### EXERCISE DIRECTIONS
Go through the data and copy each line that holds "сорғы".

### RECORDED DATA
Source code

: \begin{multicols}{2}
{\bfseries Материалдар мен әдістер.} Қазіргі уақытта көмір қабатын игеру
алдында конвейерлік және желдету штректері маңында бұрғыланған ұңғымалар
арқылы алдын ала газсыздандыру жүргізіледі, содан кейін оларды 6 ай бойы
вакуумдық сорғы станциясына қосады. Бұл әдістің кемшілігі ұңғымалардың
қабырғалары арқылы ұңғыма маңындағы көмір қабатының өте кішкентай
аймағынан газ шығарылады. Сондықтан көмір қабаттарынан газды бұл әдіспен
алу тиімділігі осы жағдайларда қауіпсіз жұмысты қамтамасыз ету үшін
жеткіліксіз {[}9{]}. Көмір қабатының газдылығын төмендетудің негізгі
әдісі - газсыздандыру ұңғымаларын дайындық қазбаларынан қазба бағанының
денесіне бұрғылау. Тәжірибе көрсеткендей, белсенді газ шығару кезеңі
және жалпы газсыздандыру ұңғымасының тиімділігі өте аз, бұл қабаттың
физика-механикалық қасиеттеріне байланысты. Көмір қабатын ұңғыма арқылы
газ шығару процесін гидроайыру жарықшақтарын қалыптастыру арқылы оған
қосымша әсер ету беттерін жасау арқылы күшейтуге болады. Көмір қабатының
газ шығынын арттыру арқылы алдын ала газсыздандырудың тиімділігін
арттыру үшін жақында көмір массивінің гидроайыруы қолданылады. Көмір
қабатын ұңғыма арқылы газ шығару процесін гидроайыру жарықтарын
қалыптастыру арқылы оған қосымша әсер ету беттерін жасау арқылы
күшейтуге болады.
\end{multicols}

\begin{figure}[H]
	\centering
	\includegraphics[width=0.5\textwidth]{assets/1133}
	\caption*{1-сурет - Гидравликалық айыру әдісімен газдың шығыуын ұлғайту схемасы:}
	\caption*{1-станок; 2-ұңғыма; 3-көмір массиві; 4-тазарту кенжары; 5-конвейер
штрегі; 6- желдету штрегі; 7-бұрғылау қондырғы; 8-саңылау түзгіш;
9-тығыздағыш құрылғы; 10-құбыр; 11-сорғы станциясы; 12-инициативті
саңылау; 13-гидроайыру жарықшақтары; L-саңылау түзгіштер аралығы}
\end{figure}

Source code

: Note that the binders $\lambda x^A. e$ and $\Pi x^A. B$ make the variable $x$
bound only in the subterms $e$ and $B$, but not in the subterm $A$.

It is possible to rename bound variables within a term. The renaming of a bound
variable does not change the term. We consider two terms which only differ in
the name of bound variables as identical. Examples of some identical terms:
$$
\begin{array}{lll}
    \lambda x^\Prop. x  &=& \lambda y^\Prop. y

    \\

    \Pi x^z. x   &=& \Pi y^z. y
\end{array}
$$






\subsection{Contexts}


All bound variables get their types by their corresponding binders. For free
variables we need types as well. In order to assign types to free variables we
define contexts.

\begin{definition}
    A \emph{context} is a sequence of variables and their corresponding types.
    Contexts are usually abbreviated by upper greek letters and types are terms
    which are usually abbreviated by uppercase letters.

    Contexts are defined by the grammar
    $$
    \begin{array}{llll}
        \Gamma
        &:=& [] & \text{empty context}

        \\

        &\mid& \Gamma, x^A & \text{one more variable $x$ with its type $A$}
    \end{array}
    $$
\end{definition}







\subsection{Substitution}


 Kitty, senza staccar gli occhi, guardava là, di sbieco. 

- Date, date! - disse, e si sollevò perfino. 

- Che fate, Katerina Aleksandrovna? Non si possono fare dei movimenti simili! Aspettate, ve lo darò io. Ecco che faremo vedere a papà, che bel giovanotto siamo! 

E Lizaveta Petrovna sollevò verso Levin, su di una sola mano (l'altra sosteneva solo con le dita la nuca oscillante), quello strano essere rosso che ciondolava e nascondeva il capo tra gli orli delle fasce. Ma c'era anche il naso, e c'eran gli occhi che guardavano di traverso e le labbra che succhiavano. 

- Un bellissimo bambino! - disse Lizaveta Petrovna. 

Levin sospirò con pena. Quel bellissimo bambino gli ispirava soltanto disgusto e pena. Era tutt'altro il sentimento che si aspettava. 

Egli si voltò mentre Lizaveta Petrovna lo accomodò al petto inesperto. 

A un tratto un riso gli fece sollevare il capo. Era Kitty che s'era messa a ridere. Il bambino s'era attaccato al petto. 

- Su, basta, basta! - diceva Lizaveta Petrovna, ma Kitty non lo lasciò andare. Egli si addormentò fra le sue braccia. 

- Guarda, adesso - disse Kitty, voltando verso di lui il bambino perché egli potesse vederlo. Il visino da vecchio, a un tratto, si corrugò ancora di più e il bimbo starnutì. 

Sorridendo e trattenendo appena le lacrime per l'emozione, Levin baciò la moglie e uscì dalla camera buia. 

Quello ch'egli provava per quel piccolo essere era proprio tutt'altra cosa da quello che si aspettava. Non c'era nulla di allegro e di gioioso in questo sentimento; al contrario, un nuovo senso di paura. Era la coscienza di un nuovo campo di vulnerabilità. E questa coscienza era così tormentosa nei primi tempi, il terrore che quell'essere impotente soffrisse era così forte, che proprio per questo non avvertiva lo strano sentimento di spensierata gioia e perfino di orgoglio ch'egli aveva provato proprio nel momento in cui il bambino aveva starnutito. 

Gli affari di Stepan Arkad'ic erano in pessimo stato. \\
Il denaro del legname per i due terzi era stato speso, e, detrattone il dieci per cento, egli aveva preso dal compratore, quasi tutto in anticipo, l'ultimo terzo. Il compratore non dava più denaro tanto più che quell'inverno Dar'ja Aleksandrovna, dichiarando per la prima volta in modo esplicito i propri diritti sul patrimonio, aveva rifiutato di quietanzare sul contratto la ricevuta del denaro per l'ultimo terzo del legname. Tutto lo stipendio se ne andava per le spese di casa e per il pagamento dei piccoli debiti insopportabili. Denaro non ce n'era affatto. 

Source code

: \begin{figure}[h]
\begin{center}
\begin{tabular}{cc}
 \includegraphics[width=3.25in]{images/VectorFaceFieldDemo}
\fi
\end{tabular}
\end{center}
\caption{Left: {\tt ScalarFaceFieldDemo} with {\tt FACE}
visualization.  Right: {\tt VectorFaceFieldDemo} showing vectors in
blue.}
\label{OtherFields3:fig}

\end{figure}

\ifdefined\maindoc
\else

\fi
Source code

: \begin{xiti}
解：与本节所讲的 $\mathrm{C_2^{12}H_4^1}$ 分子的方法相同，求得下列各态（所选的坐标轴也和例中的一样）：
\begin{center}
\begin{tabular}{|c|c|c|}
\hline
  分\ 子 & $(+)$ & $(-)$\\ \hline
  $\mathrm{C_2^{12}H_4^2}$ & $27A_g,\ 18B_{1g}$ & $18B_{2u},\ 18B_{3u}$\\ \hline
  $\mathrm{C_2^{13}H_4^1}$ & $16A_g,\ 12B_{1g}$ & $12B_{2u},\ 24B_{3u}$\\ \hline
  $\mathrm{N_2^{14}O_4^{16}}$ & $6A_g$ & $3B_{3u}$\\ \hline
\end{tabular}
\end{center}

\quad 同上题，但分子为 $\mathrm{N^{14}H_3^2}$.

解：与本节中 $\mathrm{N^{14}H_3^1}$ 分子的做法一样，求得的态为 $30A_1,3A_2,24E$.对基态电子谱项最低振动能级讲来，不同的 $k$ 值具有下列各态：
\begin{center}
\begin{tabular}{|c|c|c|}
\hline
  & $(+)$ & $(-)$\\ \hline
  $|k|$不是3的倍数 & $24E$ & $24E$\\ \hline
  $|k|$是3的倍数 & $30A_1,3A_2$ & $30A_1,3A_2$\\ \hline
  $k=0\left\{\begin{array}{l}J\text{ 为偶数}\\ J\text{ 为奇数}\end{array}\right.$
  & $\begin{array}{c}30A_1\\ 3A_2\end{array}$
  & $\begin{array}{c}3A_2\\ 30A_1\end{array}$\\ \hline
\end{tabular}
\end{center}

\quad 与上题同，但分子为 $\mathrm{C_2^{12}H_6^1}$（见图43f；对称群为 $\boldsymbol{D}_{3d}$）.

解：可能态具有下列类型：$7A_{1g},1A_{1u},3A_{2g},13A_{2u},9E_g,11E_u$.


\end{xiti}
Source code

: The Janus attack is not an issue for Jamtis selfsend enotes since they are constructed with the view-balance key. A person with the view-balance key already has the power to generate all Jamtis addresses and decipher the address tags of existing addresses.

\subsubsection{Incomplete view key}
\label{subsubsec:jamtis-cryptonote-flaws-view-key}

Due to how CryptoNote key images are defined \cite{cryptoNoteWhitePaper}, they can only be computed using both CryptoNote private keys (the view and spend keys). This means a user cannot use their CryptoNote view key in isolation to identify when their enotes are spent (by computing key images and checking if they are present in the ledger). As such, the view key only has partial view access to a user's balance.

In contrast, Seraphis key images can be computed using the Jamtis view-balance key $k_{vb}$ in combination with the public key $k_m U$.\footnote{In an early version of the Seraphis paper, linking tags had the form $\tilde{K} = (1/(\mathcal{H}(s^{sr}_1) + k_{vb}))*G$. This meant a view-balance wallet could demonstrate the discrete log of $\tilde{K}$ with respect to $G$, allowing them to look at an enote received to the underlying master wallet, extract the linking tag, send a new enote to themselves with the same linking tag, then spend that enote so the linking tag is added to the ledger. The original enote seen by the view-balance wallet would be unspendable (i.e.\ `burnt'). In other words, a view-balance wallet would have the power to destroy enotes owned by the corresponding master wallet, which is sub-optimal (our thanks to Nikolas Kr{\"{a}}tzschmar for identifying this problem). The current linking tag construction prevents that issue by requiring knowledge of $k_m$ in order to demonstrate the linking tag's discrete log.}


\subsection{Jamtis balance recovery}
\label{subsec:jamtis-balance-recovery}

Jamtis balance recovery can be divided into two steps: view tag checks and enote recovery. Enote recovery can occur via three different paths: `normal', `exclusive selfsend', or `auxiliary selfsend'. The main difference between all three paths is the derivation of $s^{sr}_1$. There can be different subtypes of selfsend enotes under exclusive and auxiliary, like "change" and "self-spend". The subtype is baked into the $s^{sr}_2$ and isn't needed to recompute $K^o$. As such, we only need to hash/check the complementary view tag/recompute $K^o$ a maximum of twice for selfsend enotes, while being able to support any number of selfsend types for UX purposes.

### EXERCISE OUTPUT
вакуумдық сорғы станциясына қосады. Бұл әдістің кемшілігі ұңғымалардың
9-тығыздағыш құрылғы; 10-құбыр; 11-сорғы станциясы; 12-инициативті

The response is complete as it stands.